[Stored data]

━━━━━━━━

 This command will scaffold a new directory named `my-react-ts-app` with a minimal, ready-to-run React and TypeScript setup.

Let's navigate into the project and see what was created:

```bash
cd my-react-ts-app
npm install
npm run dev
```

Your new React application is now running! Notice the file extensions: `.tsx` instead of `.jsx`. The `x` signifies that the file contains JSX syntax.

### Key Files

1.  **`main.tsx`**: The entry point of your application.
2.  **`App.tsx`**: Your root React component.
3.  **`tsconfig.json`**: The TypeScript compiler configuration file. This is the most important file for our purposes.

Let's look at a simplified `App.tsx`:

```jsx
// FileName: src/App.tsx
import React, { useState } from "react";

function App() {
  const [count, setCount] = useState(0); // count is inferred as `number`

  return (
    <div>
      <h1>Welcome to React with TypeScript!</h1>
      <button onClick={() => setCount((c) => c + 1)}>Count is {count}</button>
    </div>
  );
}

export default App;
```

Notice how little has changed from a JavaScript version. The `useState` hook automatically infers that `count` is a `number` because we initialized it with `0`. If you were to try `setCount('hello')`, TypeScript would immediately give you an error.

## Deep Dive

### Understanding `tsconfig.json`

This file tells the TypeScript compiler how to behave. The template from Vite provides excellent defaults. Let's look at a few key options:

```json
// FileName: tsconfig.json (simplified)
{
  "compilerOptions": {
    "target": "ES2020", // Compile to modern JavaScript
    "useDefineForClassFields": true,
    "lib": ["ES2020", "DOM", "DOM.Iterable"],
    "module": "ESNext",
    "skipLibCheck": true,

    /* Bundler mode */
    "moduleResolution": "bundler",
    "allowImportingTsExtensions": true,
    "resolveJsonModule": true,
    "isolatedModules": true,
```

━━━━━━━━

Exercise:
Please work out how many lines above carry "application", writing only the result.

Output for this task:
2